All supplies for the lodge up top is carried up by porter. They pass us as if we’re standing still.

Mount Kinabalu
Porter

There was an earthquake on Kinabalu recently – 2015 – that killed 18 people. You still see parts of the mountain face that have collapsed.

We persevere and make it to the Laban Rata lodge for a meal and a sleep.

We meet up again with Nico and Annabelle, a hybrid Italian-German couple who travelled up with us in the van. (Interestingly, they speak fluent English with each other. Not surprising, since Nico attended Cambridge and Annabelle, who works for IKEA, spent 8 months in Australia at one time.)

Mount Kinabalu
Gimme Shelter

We awake at 2:00 AM, have a quick breakfast, and head upwards again in the dark. At a near-vertical incline again.

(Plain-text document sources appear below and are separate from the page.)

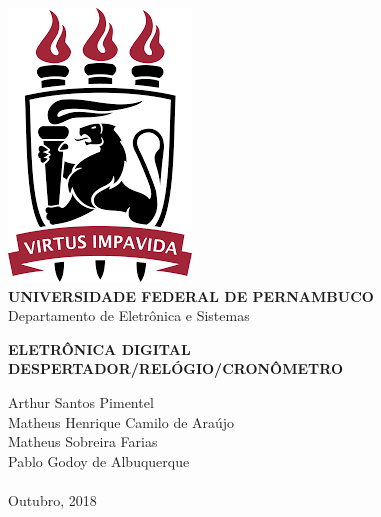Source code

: \documentclass[14pt, oneside]{book}
\date{\vspace{-5ex}}
\theoremstyle{definition}
\begin{document}

    \begin{titlepage}
        \centering 
        \includegraphics[scale = 0.8]{ufpe.png} \\
        \Large{\textbf{UNIVERSIDADE FEDERAL DE PERNAMBUCO}}\\
        \large{Departamento de Eletrônica e Sistemas}
   
        \Huge\textbf{ELETRÔNICA DIGITAL}\\
        \Large\textbf{DESPERTADOR/RELÓGIO/CRONÔMETRO}
   
        \vfill
        \Large{Arthur Santos Pimentel} \\
        \Large{Matheus Henrique Camilo de Araújo} \\
        \Large{Matheus Sobreira Farias} \\
        \Large{Pablo Godoy de Albuquerque}
        \\~\\
        \Large{Outubro, 2018}
    \end{titlepage}

\tableofcontents
\mainmatter
\end{document}
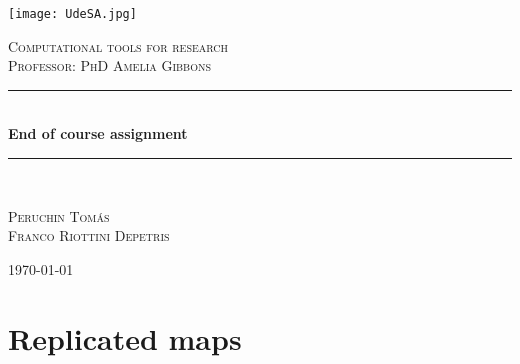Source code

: \documentclass[a4paper,11pt]{article}
\begin{document}
\begin{titlepage} %
	\newcommand{\HRule}{\rule{\linewidth}{0.5mm}} %
	
	\center %
	
	\texttt{[image: UdeSA.jpg]}
	
	\textsc{\Large Computational tools for research }\\[0.5cm] %
	
	\textsc{\large Professor: PhD Amelia Gibbons}\\
	\vspace{0,15cm}
	\vspace{4pt}
	\textcolor{white}{\HRule}\\[0.6cm]
	\huge\bfseries End of course assignment
	\textcolor{white}{\HRule}\\[1.5cm]
	\begin{center}
		\large
		\textsc{Peruchin Tomás}\\
		\textsc{Franco Riottini Depetris}\\
	\end{center}
	
	
	\vfill\vfill\vfill %
	{\large \today}
	\vfill
	
\end{titlepage}


\newpage
\onehalfspacing

\section*{\textcolor{officegreen}{Replicated maps}}
\end{document}
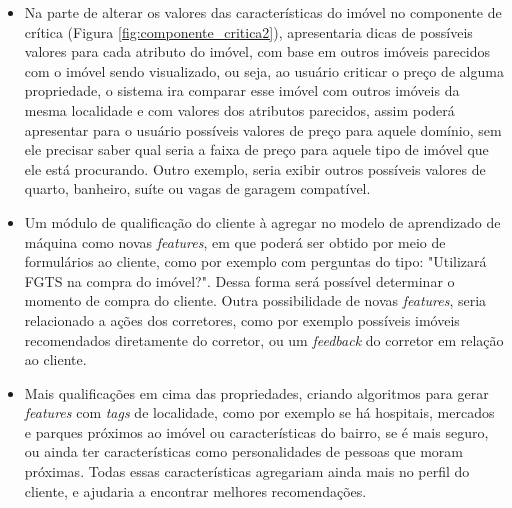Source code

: \begin{itemize}
  \item Na parte de alterar os valores das características do imóvel no componente de crítica (Figura \ref{fig:componente_critica2}), apresentaria dicas de possíveis valores para cada atributo do imóvel, com base em outros imóveis parecidos com o imóvel sendo visualizado, ou seja, ao usuário criticar o preço de alguma propriedade, o sistema ira comparar esse imóvel com outros imóveis da mesma localidade e com valores dos atributos parecidos, assim poderá apresentar para o usuário possíveis valores de preço para aquele domínio, sem ele precisar saber qual seria a faixa de preço para aquele tipo de imóvel que ele está procurando. Outro exemplo, seria exibir outros possíveis valores de quarto, banheiro, suíte ou vagas de garagem compatível.


 \item Um módulo de qualificação do cliente à agregar no modelo de aprendizado de máquina como novas \textit{features}, em que poderá ser obtido por meio de formulários ao cliente, como por exemplo com perguntas do tipo: "Utilizará FGTS na compra do imóvel?". Dessa forma será possível determinar o momento de compra do cliente. Outra possibilidade de novas \textit{features}, seria relacionado a ações dos corretores, como por exemplo possíveis imóveis recomendados diretamente do corretor, ou um \textit{feedback} do corretor em relação ao cliente.
  

\item Mais qualificações em cima das propriedades, criando algoritmos para gerar \textit{features} com \textit{tags} de localidade, como por exemplo se há hospitais, mercados e parques próximos ao imóvel ou características do bairro, se é mais seguro, ou ainda ter características como personalidades de pessoas que moram próximas. Todas essas características agregariam ainda mais no perfil do cliente, e ajudaria a encontrar melhores recomendações.
\end{itemize}

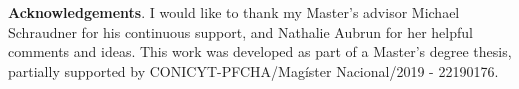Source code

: \documentclass[letterpaper,10pt]{amsart}
\theoremstyle{plain}
\begin{document}
	\textbf{Acknowledgements}. I would like to thank my Master's advisor Michael Schraudner for his continuous support, and Nathalie Aubrun for her helpful comments and ideas. This work was developed as part of a Master's degree thesis, partially supported by CONICYT-PFCHA/Mag\'ister Nacional/2019 - 22190176.
	
	
	{}
\end{document}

After an hour, I reach my limit. I can scarcely take twenty steps without stopping for a rest. I look up at the near-vertical headlamps twinkling above us, turn to Maria and say I don’t think I can make it. Thankfully, there’s no argument and we turn back to the lodge. Silver lining: we get to go back to a warm bed for the next few hours.

Everyone says that going down is harder than going up. We disagree. Sure, it’s tough on the knees, but at least there’s no energy-sapping scarcity of oxygen.

Reaching the bottom, we undergo  a minor odyssey trying to get to Sepilok, our next destination. In theory, it’s possible from the outskirts of the park to flag down a bus travelling from Kota Kinabalu to Sandakan and ask to be dropped off at the Sepilok junction.

We rendezvous with Nico  and Annabelle again. Together with Blake, a pleasant woman from Oklahoma currently teaching English in China, the following happens:

  • We successfully flag down a Sandakan-bound bus. 😊
  • But it’s full. 
  • They pick us up anyway. 😊
  • We have a four-hour bus ride to look forward to sitting on the stairs. (It’s a multilevel bus.) ☹
  • But as soon as we get on, a torrential downpour begins. At least we’re dry. 😊
  • About 15 minutes later, the bus breaks down. Totally. ☹
  • Nico makes friends with a taxi driver who drives us into Ranau, where he’s sure he can use his contacts to fix us up with a hired van ride on to Sepilok. 😊
  • Despite his attempts, we draw a blank. No drivers available. ☹
  • Our taxi friend finally convinces someone to take us to Sepilok. 😊
  • After we stow our luggage and cram ourselves into the van, he turns the key. Nothing. ☹
  • We can’t even rent a van and drive ourselves. We head out to the main road, to the bus stop. As luck would have it, our original bus comes along and picks us up! 😊
  • At around 10:00 PM, we’re dropped at the Sepilok junction. There is no other transport at this hour. We have a two-and-a-half kilometre walk in the dark to Sepilok, with all of our luggage. ☹
  • This is not a great hardship after the punishment we’ve had on the mountain. Setting off – we all have lights – we soon arrive at Nico and Annabelle’s booked guesthouse.😊
  • We look for our guesthouse, Blake looks for hers. We can’t find them. It’s now nearly 11:00 PM. 
  • We ask a man outside his property about the whereabouts of our lodgings. He drives us in his car to our respective guesthouses and we all arrive at last. 😊

As a coda to this tale, while we drive along a dirt road, we spy a large black snake crossing the road in our headlights. The snake takes its time. I’m about to jump out and shoo it away when it moves on. I ask a guide the next day what it might have been. He thinks it was probably an equitorial spitting cobra, even though it was night (these cobras are diurnal, apparently) .

‘Yesss? Looking for sssomething?’

Here’s a link to an amusing encounter that an expat family has with one of these puppies.

Sight or Insight of the Day – Mount Kinabalu

Time passes. We grow up. We grow old.

I love regaling people with the story of how I trekked up Mount Kenya, the second-highest mountain in Africa, in 1987. Easy as pie. I was more than thirty years younger, of course.

It was hard to throw in the towel on this ascent, but what the hey, this is not an endurance test. As I mention in an earlier post, you gotta know when to fold ’em.